Il balcone di casa di mia nonna affacciava, e affaccia ancora, su una strada piccola e stretta. L’affaccio da quel balcone offriva una visuale su vari angoli della strada oltre i quali non era dato poter osservare. Uno di questi angoli in particolare era più vicino e quindi più visibile dal balcone.
Si trattava dell’angolo che conduceva a casa mia: ecco, non era proprio dietro l’angolo casa mia allora ma la direzione per arrivarci era quella.
A quante scene ha assistito il balcone di nonna!
Ha visto il mio primo giorno di asilo e il mio primo giorno di scuola elementare, questo è certo perché casa di nonna affacciava sulla mia scuola. Sì, saranno davvero tante le scene a cui avrà assistito quell’affaccio, e quei muri, e quel palazzo antico. Tante quante ne può osservare una nonna che guarda sua nipote crescere e affacciarsi al mondo come mettendo fuori la testa su un balcone.
Casa di nonna è un luogo che racchiude bellezza e lacrime. Quando parlo di lacrime non mi riferisco solo agli ultimi tempi in cui è stata abitata, quando nonna fu costretta a lasciarla perché non poteva più vivere da sola. Nonna non piangeva mai, o almeno io la ricordo come una donna tutta d’un pezzo spesso arrabbiata oppure, al contrario, sorridente.

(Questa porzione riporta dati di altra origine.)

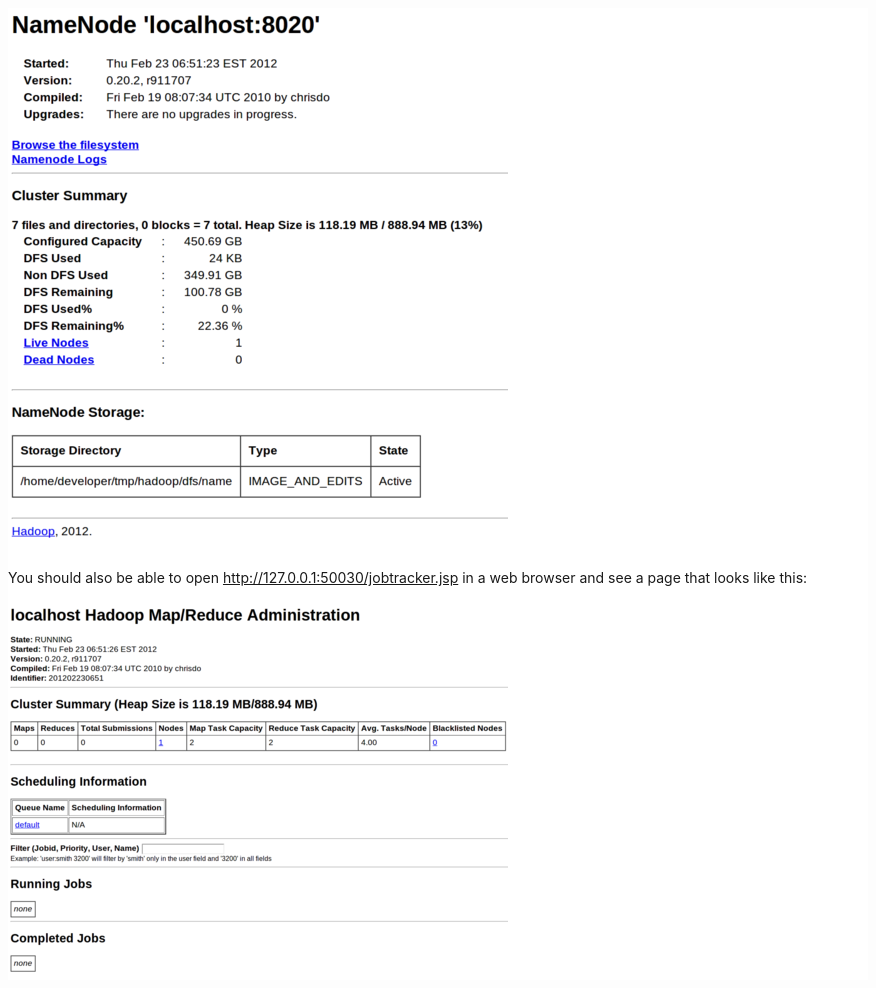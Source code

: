 ![](/images/dfs-health.png)

You should also be able to open http://127.0.0.1:50030/jobtracker.jsp in a web browser and see a page that looks like this:

![](/images/mapred-health.png)
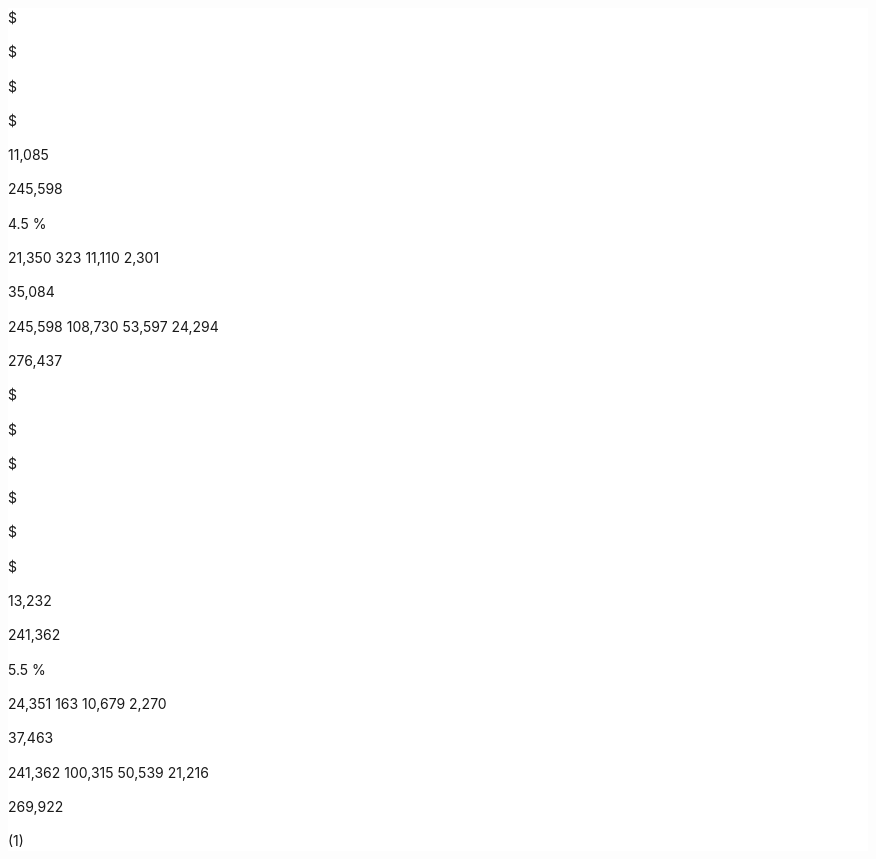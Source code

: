 $

$

$

$

11,085

245,598

4.5 %

21,350
323
11,110
2,301

35,084

245,598
108,730
53,597
24,294

276,437

$

$

$

$

$

$

13,232

241,362

5.5 %

24,351
163
10,679
2,270

37,463

241,362
100,315
50,539
21,216

269,922

(1)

La sua casa quindi non mi ricorda le sue lacrime ma le mie, quelle del periodo d’infanzia in cui avevo il terrore delle scale e dovevo salire da nonna senza ascensore, all’ultimo piano di un palazzo antico con rampe sgangherate.
Nei sogni più brutti le percorro ancora quelle scale, ci scivolo su come in preda a sonnambulismo ma le scale appaiono reali e sembra si stiano per accartocciare sotto i piedi mentre scendo.
Qualche volta, prima di chiudere gli occhi per dormire, rivedo anche il balcone di nonna. In quelle immagini, però, anche il balcone si sgretola come le scale, si distrugge sotto i miei piedi ed è come se stessi cadendo anch’io trascinata da un improvviso cedimento strutturale.
Forse l’assenza della nonna si fa sentire adesso che sono più matura e che potrei chiederle di raccontarmi la sua storia. Percepisco di aver perso un patrimonio che difficilmente riuscirò a recuperare per intero: si sgretola la speranza di poter scrivere la sua storia e di conoscerla davvero.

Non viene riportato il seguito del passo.